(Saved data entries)
Start of Block
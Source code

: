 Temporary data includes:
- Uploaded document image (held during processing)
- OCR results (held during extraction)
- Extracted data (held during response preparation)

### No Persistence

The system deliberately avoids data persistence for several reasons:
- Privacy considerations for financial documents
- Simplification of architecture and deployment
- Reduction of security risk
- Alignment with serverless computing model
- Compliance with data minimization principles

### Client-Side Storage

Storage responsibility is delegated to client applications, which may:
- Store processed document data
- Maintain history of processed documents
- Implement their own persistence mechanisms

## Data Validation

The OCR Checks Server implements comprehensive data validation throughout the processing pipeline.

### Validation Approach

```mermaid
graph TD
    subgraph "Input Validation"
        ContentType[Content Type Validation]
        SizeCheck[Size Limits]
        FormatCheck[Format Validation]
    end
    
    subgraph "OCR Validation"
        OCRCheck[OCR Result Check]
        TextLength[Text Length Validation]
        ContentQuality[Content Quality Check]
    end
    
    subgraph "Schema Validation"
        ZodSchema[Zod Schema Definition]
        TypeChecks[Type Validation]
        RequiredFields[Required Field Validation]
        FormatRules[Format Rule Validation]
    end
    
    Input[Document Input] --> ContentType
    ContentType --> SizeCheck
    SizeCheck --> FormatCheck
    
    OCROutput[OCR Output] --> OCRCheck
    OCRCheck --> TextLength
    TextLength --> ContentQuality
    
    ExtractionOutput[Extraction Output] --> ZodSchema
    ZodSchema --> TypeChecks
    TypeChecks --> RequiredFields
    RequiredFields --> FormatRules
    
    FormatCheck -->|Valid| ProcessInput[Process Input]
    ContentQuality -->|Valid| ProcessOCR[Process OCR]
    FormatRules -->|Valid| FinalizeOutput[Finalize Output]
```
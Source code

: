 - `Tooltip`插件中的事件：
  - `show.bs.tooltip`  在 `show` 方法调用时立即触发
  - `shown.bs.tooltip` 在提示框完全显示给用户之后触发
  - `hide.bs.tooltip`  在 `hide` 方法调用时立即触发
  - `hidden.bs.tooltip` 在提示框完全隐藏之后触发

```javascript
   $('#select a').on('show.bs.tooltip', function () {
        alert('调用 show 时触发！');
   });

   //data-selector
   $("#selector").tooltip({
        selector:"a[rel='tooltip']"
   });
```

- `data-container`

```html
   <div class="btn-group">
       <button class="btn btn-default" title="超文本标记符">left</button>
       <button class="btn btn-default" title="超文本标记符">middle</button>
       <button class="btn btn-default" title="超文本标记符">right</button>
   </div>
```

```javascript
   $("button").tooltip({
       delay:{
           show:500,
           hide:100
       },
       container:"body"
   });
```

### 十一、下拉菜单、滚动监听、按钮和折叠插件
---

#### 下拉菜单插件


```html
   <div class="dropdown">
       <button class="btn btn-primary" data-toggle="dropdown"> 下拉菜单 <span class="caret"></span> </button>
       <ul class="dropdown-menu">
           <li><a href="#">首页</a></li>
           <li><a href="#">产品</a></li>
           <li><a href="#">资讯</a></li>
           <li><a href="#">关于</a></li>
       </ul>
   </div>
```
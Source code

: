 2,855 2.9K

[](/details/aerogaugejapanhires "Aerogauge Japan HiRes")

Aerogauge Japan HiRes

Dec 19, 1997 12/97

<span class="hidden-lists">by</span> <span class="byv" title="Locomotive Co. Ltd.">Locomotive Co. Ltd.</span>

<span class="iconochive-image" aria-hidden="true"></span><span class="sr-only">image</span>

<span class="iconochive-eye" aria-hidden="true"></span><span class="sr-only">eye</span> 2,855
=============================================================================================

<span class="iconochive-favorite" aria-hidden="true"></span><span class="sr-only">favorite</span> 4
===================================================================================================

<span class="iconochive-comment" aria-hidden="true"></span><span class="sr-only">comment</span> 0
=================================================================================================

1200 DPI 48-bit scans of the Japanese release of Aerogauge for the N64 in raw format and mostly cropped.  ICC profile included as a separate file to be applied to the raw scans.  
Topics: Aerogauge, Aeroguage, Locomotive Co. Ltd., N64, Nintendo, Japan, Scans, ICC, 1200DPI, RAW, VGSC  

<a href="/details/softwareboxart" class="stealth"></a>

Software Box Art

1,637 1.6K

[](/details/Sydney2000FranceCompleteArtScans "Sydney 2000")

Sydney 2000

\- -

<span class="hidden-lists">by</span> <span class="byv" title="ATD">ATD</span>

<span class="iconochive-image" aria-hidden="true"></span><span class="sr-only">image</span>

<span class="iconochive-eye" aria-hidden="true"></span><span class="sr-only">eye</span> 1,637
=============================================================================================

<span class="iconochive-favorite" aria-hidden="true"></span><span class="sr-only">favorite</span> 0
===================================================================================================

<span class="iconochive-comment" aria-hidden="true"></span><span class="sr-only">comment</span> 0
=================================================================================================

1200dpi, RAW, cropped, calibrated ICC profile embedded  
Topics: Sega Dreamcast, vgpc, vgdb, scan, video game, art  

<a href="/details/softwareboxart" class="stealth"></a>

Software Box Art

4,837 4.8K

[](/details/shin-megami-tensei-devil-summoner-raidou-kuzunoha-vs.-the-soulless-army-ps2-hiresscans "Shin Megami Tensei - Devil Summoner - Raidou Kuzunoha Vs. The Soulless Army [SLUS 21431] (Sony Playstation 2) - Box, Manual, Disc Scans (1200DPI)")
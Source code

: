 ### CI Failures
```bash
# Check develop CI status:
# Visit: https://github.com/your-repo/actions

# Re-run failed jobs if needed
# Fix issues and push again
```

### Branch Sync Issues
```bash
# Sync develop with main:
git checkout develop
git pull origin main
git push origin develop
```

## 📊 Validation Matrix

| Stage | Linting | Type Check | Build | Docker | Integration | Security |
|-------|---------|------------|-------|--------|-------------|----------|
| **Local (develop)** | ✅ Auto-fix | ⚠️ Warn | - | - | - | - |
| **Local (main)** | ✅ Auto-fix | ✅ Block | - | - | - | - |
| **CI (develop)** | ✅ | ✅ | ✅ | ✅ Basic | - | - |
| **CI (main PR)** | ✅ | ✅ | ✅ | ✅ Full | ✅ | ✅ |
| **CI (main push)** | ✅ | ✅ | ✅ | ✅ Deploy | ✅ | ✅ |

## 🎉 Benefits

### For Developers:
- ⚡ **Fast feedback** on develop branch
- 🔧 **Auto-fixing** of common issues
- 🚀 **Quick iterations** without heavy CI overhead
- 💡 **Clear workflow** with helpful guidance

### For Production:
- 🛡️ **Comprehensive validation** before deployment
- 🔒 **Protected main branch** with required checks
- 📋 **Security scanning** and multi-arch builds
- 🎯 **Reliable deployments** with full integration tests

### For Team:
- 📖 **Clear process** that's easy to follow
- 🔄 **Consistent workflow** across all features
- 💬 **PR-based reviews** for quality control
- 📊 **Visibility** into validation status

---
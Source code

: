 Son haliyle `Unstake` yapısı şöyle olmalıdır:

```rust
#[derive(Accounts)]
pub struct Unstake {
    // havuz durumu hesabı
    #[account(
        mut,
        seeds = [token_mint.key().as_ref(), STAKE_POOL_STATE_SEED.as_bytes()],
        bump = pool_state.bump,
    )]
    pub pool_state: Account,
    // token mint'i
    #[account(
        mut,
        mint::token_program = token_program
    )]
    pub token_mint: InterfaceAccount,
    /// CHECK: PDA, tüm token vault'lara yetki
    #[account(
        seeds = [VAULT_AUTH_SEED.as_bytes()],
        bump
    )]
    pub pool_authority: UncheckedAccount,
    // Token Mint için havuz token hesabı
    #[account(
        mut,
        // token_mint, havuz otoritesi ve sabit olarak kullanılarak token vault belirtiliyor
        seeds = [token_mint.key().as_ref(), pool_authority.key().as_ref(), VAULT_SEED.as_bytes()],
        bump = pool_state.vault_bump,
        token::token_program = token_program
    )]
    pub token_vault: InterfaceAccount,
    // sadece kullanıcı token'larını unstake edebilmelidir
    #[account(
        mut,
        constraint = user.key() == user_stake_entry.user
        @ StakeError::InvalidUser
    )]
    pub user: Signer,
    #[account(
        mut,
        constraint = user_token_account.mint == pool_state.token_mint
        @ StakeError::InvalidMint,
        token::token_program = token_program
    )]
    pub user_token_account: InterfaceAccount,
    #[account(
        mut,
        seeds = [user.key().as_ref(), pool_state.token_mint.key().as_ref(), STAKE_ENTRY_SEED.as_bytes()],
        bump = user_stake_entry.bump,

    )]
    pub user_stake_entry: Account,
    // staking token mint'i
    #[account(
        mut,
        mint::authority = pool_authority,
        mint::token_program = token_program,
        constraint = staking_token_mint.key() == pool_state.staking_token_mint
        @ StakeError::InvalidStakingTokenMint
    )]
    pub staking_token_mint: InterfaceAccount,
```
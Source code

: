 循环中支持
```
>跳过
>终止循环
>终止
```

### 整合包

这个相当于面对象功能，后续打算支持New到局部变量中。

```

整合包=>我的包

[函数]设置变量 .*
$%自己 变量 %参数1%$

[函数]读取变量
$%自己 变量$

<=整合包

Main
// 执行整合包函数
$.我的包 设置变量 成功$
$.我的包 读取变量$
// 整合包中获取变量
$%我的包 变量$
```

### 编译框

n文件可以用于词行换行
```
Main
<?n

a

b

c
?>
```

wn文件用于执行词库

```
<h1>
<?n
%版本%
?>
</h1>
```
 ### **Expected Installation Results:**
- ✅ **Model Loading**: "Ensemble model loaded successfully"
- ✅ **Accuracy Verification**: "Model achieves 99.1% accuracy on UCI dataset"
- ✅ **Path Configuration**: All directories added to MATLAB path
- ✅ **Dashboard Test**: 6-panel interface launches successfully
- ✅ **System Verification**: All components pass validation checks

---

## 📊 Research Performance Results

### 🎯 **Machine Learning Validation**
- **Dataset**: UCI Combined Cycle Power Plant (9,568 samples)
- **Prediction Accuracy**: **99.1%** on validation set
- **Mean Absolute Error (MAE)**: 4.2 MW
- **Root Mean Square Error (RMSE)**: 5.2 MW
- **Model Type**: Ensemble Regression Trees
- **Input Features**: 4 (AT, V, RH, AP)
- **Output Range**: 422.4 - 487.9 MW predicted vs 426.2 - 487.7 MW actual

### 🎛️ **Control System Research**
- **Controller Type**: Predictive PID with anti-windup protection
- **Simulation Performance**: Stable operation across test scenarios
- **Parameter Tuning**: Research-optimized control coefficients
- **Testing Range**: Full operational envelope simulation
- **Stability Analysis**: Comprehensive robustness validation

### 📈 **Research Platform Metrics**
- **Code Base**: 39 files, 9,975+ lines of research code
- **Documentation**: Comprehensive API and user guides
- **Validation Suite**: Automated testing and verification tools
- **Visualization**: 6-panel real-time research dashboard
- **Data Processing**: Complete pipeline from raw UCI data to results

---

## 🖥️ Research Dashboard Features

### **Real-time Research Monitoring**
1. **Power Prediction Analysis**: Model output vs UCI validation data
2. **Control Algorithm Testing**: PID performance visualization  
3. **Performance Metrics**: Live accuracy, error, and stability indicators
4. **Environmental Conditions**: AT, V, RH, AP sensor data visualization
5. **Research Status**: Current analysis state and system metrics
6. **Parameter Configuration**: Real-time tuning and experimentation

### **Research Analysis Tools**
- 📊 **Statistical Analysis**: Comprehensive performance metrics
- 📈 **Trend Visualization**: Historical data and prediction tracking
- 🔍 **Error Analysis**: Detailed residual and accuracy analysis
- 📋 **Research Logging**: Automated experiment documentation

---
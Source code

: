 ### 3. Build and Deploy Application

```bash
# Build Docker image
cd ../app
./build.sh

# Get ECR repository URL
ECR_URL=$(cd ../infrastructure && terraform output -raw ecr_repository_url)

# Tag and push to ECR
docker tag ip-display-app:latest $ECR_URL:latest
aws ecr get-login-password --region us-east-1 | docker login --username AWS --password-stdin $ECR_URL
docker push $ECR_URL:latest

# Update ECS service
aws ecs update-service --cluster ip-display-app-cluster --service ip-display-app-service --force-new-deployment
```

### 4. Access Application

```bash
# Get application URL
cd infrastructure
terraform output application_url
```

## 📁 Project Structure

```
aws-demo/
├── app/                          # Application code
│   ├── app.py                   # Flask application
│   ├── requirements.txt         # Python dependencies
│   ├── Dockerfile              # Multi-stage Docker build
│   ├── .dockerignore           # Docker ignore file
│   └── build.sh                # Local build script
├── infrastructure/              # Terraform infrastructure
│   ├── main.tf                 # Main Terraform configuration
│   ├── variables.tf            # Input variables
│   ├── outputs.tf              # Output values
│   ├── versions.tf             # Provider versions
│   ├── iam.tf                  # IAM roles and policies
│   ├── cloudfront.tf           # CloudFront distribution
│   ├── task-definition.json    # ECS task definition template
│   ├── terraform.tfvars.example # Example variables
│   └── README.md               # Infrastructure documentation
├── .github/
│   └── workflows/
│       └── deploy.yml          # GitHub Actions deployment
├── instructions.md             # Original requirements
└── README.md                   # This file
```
End of Block
(What you should do)
Please transcribe the records exactly from their first line through the line holding "### Client-Side Storage", and leave out all others.

(Result of this task)
Source code

: Temporary data includes:
- Uploaded document image (held during processing)
- OCR results (held during extraction)
- Extracted data (held during response preparation)

### No Persistence

The system deliberately avoids data persistence for several reasons:
- Privacy considerations for financial documents
- Simplification of architecture and deployment
- Reduction of security risk
- Alignment with serverless computing model
- Compliance with data minimization principles

### Client-Side Storage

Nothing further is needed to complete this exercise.